Bleeding risks of patients who underwent endoscopic feeding tube placement without stopping antithrombotic therapy was found to be minimal following a retrospective study led by the McGovern Medical School’s Division of Gastroenterology, Hepatology, and Nutrition. The research, “Bleeding Risk and Mortality Associated With Uninterrupted Antithrombotic Therapy During Percutaneous Endoscopic Gastrostomy Tube Placement,” was published in the June 23, 2021 online issue of American Journal of Gastroenterology.
One of the most common endoscopic procedures, it is estimated 100,000-125,000 percutaneous endoscopic gastrostomy (PEG) tubes are placed in the United States each year, providing long-term nutrition or decompression.
Current guidelines recommend antithrombotic agents, used to reduce the risk of blood clots in patients receiving PEG tubes, be interrupted or bridged with agents with a shorter half-life due to bleeding risks.
“Antithrombotic therapy is often interrupted before the placement of a PEG tube because these therapies may increase the patient’s bleeding. PEG has been known as a high-risk procedure for bleeding, but there has been limited data and evidence until now,” explained lead author Nirav Thosani, MD, MHA, associate professor, and director of Center for Interventional Gastroenterology at UTHealth (iGUT), Department of Internal Medicine.
The study included 1,613 consecutive PEG tube procedures done over the years 2010-2016 at Memorial Hermann-Texas Medical Center (those receiving replacement PEGs not included). Of these patients, 1,540 patients (95.5%) received some form of uninterrupted antithrombotic therapy. Of these, 535 (34.7%) were on aspirin, 256 (16.6%) on clopidogrel, and 119 (7.7%) on both aspirin and clopidogrel. Subcutaneous heparin was uninterrupted in 980 (63.6%), intravenous heparin in 34 (2.1%), warfarin in 168 (10.9%), and direct-acting oral anticoagulation in 82 (5.3%) patients who overlapped on multiple drugs. Significant bleeding events, defined as requiring blood transfusion and/or surgical/endoscopic intervention, was observed in six of these patients – all of whom received heparin with, or without, aspirin. No clinically significant bleeding was noted in patients on uninterrupted aspirin, warfarin, clopidogrel, or direct-acting oral anticoagulation groups.
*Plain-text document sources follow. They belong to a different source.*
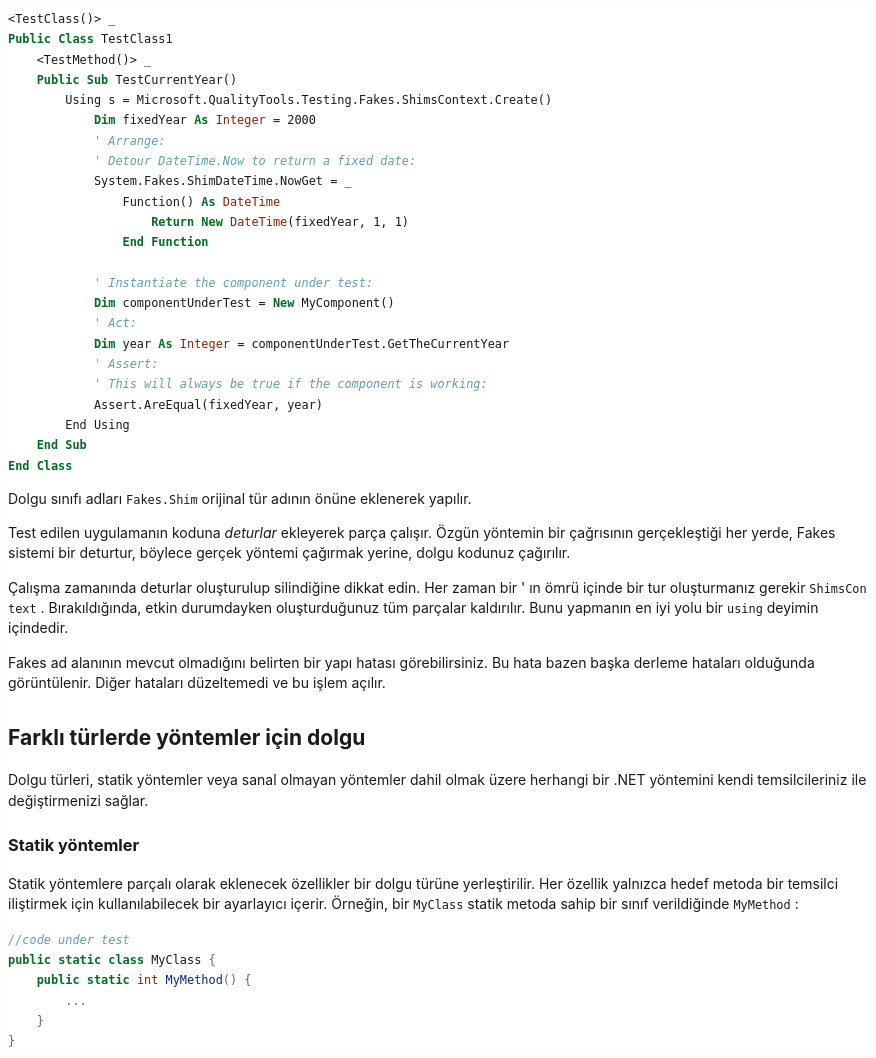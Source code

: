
 ```vb
<TestClass()> _
Public Class TestClass1
    <TestMethod()> _
    Public Sub TestCurrentYear()
        Using s = Microsoft.QualityTools.Testing.Fakes.ShimsContext.Create()
            Dim fixedYear As Integer = 2000
            ' Arrange:
            ' Detour DateTime.Now to return a fixed date:
            System.Fakes.ShimDateTime.NowGet = _
                Function() As DateTime
                    Return New DateTime(fixedYear, 1, 1)
                End Function

            ' Instantiate the component under test:
            Dim componentUnderTest = New MyComponent()
            ' Act:
            Dim year As Integer = componentUnderTest.GetTheCurrentYear
            ' Assert:
            ' This will always be true if the component is working:
            Assert.AreEqual(fixedYear, year)
        End Using
    End Sub
End Class
```

Dolgu sınıfı adları `Fakes.Shim` orijinal tür adının önüne eklenerek yapılır.

Test edilen uygulamanın koduna *deturlar* ekleyerek parça çalışır. Özgün yöntemin bir çağrısının gerçekleştiği her yerde, Fakes sistemi bir deturtur, böylece gerçek yöntemi çağırmak yerine, dolgu kodunuz çağırılır.

Çalışma zamanında deturlar oluşturulup silindiğine dikkat edin. Her zaman bir ' ın ömrü içinde bir tur oluşturmanız gerekir `ShimsContext` . Bırakıldığında, etkin durumdayken oluşturduğunuz tüm parçalar kaldırılır. Bunu yapmanın en iyi yolu bir `using` deyimin içindedir.

Fakes ad alanının mevcut olmadığını belirten bir yapı hatası görebilirsiniz. Bu hata bazen başka derleme hataları olduğunda görüntülenir. Diğer hataları düzeltemedi ve bu işlem açılır.

## <a name="shims-for-different-kinds-of-methods"></a>Farklı türlerde yöntemler için dolgu

Dolgu türleri, statik yöntemler veya sanal olmayan yöntemler dahil olmak üzere herhangi bir .NET yöntemini kendi temsilcileriniz ile değiştirmenizi sağlar.

### <a name="static-methods"></a>Statik yöntemler

Statik yöntemlere parçalı olarak eklenecek özellikler bir dolgu türüne yerleştirilir. Her özellik yalnızca hedef metoda bir temsilci iliştirmek için kullanılabilecek bir ayarlayıcı içerir. Örneğin, bir `MyClass` statik metoda sahip bir sınıf verildiğinde `MyMethod` :

```csharp
//code under test
public static class MyClass {
    public static int MyMethod() {
        ...
    }
}
```
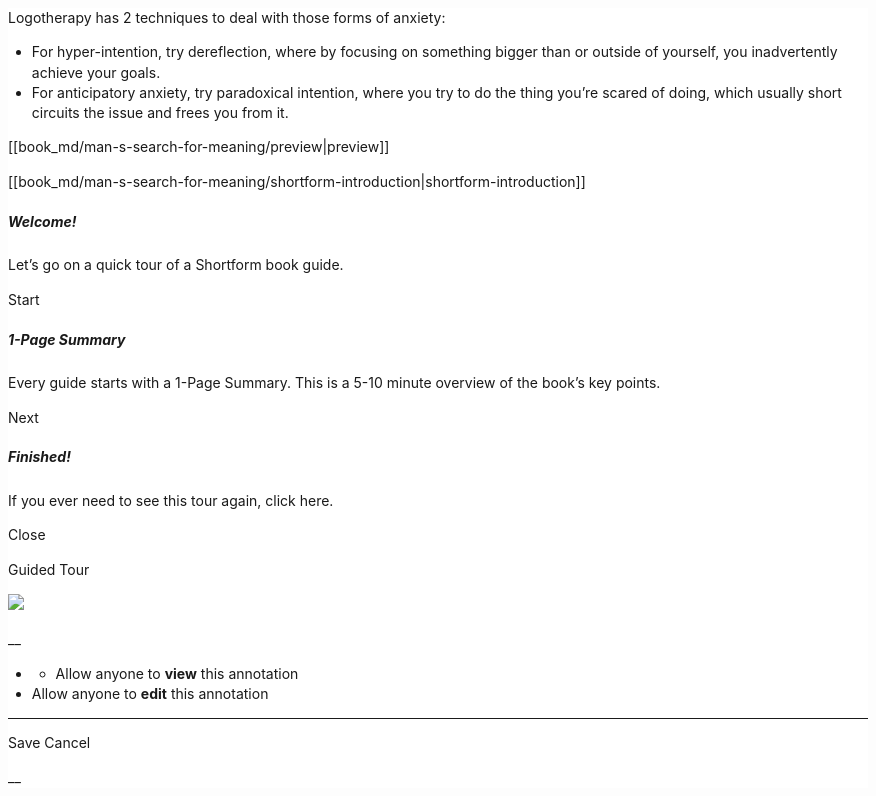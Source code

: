 Logotherapy has 2 techniques to deal with those forms of anxiety:

  * For hyper-intention, try dereflection, where by focusing on something bigger than or outside of yourself, you inadvertently achieve your goals.
  * For anticipatory anxiety, try paradoxical intention, where you try to do the thing you’re scared of doing, which usually short circuits the issue and frees you from it.



[[book_md/man-s-search-for-meaning/preview|preview]]

[[book_md/man-s-search-for-meaning/shortform-introduction|shortform-introduction]]

##### Welcome!

Let’s go on a quick tour of a Shortform book guide. 

Start

##### 1-Page Summary

Every guide starts with a 1-Page Summary. This is a 5-10 minute overview of the book’s key points. 

Next

##### Finished!

If you ever need to see this tour again, click here. 

Close

Guided Tour

![](https://bat.bing.com/action/0?ti=56018282&Ver=2&mid=93d102b1-d0e9-4863-a5d1-4df1d9d25b9b&sid=f30c5e70639211ee87d33f0876d93783&vid=f30c9700639211eeb3a75d830392c94f&vids=0&msclkid=N&pi=0&lg=en-US&sw=800&sh=600&sc=24&nwd=1&tl=Shortform%20%7C%20Book&p=https%3A%2F%2Fwww.shortform.com%2Fapp%2Fbook%2Fman-s-search-for-meaning%2F1-page-summary&r=&lt=327&evt=pageLoad&sv=1&rn=407782)

__

  *   * Allow anyone to **view** this annotation
  * Allow anyone to **edit** this annotation



* * *

Save Cancel

__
“We discovered minimal risk of significant bleeding associated with PEG placement in patients on uninterrupted antithrombotic therapy,” Thosani said.
The overall complication rate was observed in 149 patients (9.23%) and there were 5 PEG-related deaths (.31%). The research included data regarding patient demographics, diagnoses, comorbidities, laboratory values, clinical outcomes, and antiplatelet agent/anticoagulant therapy. The analysis of factors did not find any statically significant predictors for the major complications.
“In a high-volume center such as Memorial Hermann-TMC, where PEG placement is performed by experienced gastroenterologists, uninterrupted antithrombotic regimens may be a prudent decision. A thorough discussion with the patient and family for shared decision-making is critical,” Thosani said, adding that other large medical centers need to further study this topic to generalize these results.
Co-authors of the paper from the McGovern Medical School Division of Gastroenterology, Hepatology and Nutrition & Center for Interventional Gastroenterology at UTHealth (iGUT) include Shahrooz Rashtak, MD, assistant professor; Akhil Munjal, MD; Matthew Meriwether, MD; Eric Yoon, MD, resident; Andrew Herman, MD; Sara Ali, MD, gastroenterology fellow; Paul Haddad, MD, resident; Prithvi Patil, MS, research associate; Srinivas Ramireddy, MD, assistant professor; Ricardo Badillo, MD; R. Thomas DaVee, MD, assistant professor; and Sushovan Guha, MD, PhD, professor. Co-author from the University of Arizona College of Medicine at Phoenix includes Bijun Sai Kannadath, MBBS, MS.
Caption: New findings from the Center for Interventional Gastroenterology at UTHealth show favorable outcomes for feeding tube placement with continuous antithrombotic therapy.